The envelope stuffing scam advertises large profits for stuffing envelopes at home. If you respond to these ads you will likely be asked to pay a “small fee” in order to receive your instructions.
The instructions are typically not instructions to stuff envelopes, but to place envelope stuffing ads in newspapers or magazines.
There are many variations to this scam, however they all require you to spend money on materials and advertising.
There are virtually no legitimate envelope stuffing jobs, as most large businesses have mechanized mass mailing techniques or send them to a mailing house.
The typical ad reads "$300 Weekly Guaranteed! Work two hours daily at home stuffing envelopes."
Don't fall for this scam as you will be disappointed as this type of money can't be made stuffing envelopes.
This is the most common work-at-home scam, says the U.S. Postal Inspection Service. You send money and think you will get sent information about earning money by stuffing envelopes at home.
What you actually get are instructions to sell this scheme to others by placing ads in newspapers to entice new victims. You make nothing unless you recruit others to work for you.
Most ads promise hundreds of dollars a week just for stuffing envelopes. Some even promise to pay $4 or $5 per envelope stuffed! They usually require a "registration fee" of $10 to $100 to get started.
If you send them your money, they will then send you a copy of the ad you originally responded to, along with the wording to a classified ad, telling people about how much money they can make stuffing envelopes, and to send a self-addressed stamped envelope for information.
When you receive someone's money, you send them a copy of the ad etc.

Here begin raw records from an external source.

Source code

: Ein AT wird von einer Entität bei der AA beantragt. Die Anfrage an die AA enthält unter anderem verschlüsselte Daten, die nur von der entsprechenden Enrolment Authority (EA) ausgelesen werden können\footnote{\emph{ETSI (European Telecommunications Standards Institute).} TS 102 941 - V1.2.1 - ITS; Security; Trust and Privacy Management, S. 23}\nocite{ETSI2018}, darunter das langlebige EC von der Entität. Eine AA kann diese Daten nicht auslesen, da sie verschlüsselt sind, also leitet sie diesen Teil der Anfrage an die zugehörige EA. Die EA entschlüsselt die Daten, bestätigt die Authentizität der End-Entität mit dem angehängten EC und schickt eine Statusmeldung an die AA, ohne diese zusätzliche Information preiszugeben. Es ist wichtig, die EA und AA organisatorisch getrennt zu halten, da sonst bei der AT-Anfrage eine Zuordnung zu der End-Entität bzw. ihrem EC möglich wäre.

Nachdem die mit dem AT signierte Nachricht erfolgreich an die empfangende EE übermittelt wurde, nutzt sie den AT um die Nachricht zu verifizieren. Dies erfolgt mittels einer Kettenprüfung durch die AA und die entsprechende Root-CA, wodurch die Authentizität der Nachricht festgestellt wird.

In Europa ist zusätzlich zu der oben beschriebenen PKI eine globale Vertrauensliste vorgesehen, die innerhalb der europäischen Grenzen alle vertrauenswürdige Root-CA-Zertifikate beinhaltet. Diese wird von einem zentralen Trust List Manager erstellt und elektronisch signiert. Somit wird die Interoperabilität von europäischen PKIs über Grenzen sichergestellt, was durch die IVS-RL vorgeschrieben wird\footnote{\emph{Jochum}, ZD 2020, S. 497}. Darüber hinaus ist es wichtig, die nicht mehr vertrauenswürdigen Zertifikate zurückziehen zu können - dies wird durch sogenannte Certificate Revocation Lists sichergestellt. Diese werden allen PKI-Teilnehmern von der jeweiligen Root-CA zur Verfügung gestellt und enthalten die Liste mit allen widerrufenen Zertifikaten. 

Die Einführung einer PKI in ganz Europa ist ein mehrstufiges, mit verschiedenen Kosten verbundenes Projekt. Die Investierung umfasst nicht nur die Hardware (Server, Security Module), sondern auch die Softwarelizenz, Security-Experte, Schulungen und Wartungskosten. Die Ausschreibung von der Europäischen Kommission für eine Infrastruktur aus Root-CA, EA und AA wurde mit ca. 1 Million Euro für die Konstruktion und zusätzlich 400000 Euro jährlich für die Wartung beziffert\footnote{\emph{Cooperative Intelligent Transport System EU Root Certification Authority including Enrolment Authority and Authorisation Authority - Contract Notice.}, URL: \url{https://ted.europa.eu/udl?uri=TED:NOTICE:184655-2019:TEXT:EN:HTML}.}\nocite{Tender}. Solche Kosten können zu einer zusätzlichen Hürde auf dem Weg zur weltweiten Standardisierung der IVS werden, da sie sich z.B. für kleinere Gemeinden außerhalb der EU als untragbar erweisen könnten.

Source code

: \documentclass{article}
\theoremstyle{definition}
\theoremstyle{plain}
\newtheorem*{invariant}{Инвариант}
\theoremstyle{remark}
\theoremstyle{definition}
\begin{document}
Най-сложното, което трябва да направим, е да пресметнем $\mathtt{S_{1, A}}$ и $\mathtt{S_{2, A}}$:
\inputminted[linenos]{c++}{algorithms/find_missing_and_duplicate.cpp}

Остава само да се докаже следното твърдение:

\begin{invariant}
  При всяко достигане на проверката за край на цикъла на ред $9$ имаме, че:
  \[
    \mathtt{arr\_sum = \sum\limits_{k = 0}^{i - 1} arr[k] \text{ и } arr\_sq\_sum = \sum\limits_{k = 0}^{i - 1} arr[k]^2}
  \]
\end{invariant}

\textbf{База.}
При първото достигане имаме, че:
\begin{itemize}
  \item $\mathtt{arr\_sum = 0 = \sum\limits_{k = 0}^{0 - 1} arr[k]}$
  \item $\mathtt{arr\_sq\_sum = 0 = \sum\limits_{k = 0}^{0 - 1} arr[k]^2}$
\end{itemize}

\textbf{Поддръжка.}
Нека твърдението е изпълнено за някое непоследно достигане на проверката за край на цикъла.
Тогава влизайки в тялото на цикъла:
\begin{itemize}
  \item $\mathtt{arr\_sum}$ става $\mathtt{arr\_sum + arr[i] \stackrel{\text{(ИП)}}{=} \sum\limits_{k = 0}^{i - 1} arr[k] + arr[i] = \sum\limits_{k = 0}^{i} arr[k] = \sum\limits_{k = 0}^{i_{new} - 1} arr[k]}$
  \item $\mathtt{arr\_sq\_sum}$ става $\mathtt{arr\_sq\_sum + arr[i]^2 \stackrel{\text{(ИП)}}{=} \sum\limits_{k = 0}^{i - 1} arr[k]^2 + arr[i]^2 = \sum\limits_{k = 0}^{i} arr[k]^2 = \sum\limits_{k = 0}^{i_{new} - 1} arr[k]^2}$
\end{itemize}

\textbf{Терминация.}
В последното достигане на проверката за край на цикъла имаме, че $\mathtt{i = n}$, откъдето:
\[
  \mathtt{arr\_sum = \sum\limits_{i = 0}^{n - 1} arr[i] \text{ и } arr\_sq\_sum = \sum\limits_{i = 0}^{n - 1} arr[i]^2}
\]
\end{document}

According to the U.S. Postal Inspection Service, "In practically all businesses, envelope stuffing has become a highly mechanized operation using sophisticated mass mailing techniques and equipment which eliminates any profit potential for an individual doing this type of work at home.
The Inspection Service knows of no work-at-home promotion that ever produces income as claimed.
The envelope stuffing scam is essentially a pyramid schemes or chain letters combined with a "how-to" element.
These ads are targeting house-bound people of limited income, such as mothers with young children and the disabled, who find the convenience of working from home very attractive.
One scammer who charged from $10 to $45 for information on how to earn good money working at home by stuffing envelopes and stapling booklets, managed to defraud about $200,000 from thousands of people from around the US!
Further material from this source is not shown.